Ray: Don't forget, it's the hardware that gives you programmers the hooks to debug code running on today's embedded processors. Hardware provides the breakpoint comparators and trace buffers so you can see where your code goes—south instead of north.

Bill: Yes, but we need more to do a first-class job. You hardware folks are pretty stingy. Four or six breakpoint comparators may seem like a lot to you, but it's too little, too late for us. We're talking about big programs with complex code. You're giving us a trike with training wheels when we need Harley power.

Ray: But at least our stuff works. Unlike software, hardware is something you can trust. Software is always the bottleneck, the last to cross the schedule finish line. Hardware works because it has finite limits: a gate drives only so many gates. Software has no such restrictions.

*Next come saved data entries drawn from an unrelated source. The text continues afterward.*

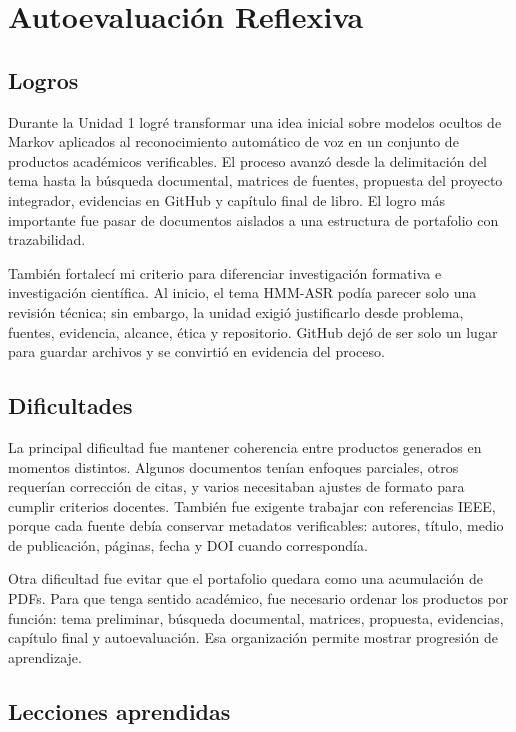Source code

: \documentclass[11pt,a4paper]{article}
\begin{document}
\section{Autoevaluación Reflexiva}

\subsection{Logros}

Durante la Unidad 1 logré transformar una idea inicial sobre modelos ocultos de Markov aplicados al reconocimiento automático de voz en un conjunto de productos académicos verificables. El proceso avanzó desde la delimitación del tema hasta la búsqueda documental, matrices de fuentes, propuesta del proyecto integrador, evidencias en GitHub y capítulo final de libro. El logro más importante fue pasar de documentos aislados a una estructura de portafolio con trazabilidad.

También fortalecí mi criterio para diferenciar investigación formativa e investigación científica. Al inicio, el tema HMM-ASR podía parecer solo una revisión técnica; sin embargo, la unidad exigió justificarlo desde problema, fuentes, evidencia, alcance, ética y repositorio. GitHub dejó de ser solo un lugar para guardar archivos y se convirtió en evidencia del proceso.

\subsection{Dificultades}

La principal dificultad fue mantener coherencia entre productos generados en momentos distintos. Algunos documentos tenían enfoques parciales, otros requerían corrección de citas, y varios necesitaban ajustes de formato para cumplir criterios docentes. También fue exigente trabajar con referencias IEEE, porque cada fuente debía conservar metadatos verificables: autores, título, medio de publicación, páginas, fecha y DOI cuando correspondía.

Otra dificultad fue evitar que el portafolio quedara como una acumulación de PDFs. Para que tenga sentido académico, fue necesario ordenar los productos por función: tema preliminar, búsqueda documental, matrices, propuesta, evidencias, capítulo final y autoevaluación. Esa organización permite mostrar progresión de aprendizaje.

\subsection{Lecciones aprendidas}
\end{document}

Unlike a gate, a function can be called by thousands of functions, making it easy to get spaghetti code.

Bill: On-chip debugging technology is changing from a limited breakpoint and trace buffer set to a more software-oriented function. On-chip monitors provide a software level to support target debugging without disturbing the application and RTOS software.

Ray: That's a neat trick. But remember, it's still code executing on a hardware platform, and that platform has limits. Nothing comes for free. Comparators and trace buffers can run in parallel with program execution. But when you hit a breakpoint, the CPU's resources will be shared.

Bill: Debugging can live with slower execution or an execution break. But we need the debug data transformed into useful forms, relating execution events to the listing. Trace buffers and larger trace ports let us track threads and see what happened with what data values.

Ray: True, engineers should be more responsive to programmers' debug needs. But programmers also need to understand hardware limitations. Let's really figure out what's needed to debug applications. Debugging hasn't changed much since Microsoft's and Borland's IDEs.

Bill: "Times are a-changing." Faster chips, bigger programs, and more on-chip memory mean that we have to get better about tracking, monitoring, and executing software.